-- Work instructions --
Extract from the entries below, exactly as given, only the lines from the line containing "Statistical Mechanics: Theory" to the line containing "computation and boundary", both lines included.

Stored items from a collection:
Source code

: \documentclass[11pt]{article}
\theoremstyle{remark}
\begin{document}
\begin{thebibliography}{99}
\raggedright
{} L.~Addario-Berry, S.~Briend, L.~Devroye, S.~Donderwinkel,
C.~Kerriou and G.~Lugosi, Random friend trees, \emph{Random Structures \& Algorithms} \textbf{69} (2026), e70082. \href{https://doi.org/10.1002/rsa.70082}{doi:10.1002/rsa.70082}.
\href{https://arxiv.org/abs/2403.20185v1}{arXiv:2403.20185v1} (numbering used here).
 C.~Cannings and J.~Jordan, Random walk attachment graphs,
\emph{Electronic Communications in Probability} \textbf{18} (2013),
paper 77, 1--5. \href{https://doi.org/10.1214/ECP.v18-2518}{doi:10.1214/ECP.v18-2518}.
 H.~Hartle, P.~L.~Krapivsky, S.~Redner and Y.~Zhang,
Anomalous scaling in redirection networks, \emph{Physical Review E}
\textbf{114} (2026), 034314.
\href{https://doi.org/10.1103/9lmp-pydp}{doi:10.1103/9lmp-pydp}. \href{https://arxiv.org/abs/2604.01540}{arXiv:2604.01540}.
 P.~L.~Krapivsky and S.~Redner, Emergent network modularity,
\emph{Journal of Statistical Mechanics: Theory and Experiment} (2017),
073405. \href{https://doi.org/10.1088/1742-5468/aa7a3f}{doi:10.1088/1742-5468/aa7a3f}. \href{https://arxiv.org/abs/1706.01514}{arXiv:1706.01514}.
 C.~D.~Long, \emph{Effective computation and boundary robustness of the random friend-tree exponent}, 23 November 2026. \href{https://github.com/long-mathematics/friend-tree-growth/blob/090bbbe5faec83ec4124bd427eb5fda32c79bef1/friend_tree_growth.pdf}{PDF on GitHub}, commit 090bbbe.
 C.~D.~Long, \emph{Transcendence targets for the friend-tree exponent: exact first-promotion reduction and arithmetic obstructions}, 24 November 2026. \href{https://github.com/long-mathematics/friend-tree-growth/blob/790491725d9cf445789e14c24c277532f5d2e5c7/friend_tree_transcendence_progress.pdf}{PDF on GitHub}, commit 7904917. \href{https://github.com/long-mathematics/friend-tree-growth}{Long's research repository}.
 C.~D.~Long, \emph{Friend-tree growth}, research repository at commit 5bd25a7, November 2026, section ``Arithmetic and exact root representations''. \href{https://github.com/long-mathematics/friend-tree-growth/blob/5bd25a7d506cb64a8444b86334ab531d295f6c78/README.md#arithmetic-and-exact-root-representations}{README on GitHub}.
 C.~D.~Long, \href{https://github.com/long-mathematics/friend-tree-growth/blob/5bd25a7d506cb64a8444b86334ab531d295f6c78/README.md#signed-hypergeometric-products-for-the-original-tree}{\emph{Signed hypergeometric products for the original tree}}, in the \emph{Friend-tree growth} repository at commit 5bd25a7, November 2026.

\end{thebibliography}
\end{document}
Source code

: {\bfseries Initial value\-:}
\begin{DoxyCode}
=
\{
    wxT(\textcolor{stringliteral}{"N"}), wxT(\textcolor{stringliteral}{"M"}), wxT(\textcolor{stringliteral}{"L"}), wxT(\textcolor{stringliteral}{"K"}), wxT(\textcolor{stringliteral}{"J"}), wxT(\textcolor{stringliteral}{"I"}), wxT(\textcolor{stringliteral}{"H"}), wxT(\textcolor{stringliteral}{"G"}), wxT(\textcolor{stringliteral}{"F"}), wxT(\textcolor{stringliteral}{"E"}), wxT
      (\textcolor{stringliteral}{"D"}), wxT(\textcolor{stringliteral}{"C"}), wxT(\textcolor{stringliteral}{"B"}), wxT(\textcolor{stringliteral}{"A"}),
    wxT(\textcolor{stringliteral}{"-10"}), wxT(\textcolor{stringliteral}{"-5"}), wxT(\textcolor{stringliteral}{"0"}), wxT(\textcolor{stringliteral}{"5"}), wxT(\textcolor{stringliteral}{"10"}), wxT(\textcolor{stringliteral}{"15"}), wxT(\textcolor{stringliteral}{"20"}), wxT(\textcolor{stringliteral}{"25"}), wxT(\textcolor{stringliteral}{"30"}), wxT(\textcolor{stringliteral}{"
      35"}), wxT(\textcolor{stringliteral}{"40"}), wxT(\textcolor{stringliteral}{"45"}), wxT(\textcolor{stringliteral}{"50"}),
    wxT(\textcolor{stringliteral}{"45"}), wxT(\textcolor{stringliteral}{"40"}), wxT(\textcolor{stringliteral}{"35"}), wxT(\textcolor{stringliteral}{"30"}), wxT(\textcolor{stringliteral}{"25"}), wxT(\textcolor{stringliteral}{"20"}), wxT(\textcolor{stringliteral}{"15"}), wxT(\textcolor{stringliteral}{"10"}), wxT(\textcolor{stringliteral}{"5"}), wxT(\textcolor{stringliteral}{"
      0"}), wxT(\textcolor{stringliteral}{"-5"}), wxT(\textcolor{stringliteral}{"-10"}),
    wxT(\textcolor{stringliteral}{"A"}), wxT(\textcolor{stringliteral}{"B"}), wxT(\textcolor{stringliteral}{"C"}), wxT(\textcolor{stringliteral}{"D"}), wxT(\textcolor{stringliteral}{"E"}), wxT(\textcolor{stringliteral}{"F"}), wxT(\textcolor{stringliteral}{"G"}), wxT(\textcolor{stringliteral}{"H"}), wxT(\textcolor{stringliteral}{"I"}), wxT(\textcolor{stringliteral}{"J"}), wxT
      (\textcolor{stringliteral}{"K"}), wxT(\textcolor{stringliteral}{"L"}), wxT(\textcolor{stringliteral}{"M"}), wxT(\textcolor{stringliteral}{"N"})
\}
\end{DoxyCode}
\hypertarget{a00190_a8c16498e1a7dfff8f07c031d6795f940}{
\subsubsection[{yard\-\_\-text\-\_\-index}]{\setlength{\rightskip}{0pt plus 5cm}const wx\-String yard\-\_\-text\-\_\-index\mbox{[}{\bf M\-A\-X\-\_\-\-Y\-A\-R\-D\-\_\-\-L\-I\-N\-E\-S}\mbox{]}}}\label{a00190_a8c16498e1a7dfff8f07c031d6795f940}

-- Exercise output --
\emph{Journal of Statistical Mechanics: Theory and Experiment} (2017),
073405. \href{https://doi.org/10.1088/1742-5468/aa7a3f}{doi:10.1088/1742-5468/aa7a3f}. \href{https://arxiv.org/abs/1706.01514}{arXiv:1706.01514}.
 C.~D.~Long, \emph{Effective computation and boundary robustness of the random friend-tree exponent}, 23 November 2026. \href{https://github.com/long-mathematics/friend-tree-growth/blob/090bbbe5faec83ec4124bd427eb5fda32c79bef1/friend_tree_growth.pdf}{PDF on GitHub}, commit 090bbbe.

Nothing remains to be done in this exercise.